Segment Start: Given records

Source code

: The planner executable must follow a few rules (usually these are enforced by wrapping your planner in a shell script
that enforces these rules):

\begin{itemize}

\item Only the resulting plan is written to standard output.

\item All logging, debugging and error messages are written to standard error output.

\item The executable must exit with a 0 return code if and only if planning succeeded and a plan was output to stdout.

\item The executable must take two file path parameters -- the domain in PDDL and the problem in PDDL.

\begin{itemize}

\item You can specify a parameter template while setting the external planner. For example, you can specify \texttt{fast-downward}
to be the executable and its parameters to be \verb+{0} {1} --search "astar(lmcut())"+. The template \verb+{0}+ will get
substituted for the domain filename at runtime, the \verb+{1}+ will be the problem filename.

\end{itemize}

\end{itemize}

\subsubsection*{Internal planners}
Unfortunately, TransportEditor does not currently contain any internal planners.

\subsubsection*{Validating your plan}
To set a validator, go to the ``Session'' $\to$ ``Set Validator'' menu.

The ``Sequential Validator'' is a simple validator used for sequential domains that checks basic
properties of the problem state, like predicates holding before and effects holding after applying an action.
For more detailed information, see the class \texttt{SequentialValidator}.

Segment End: Given records

| Your instructions |
In the entries above, copy each line that contains the string "texttt".

| Exercise response |
\item You can specify a parameter template while setting the external planner. For example, you can specify \texttt{fast-downward}
For more detailed information, see the class \texttt{SequentialValidator}.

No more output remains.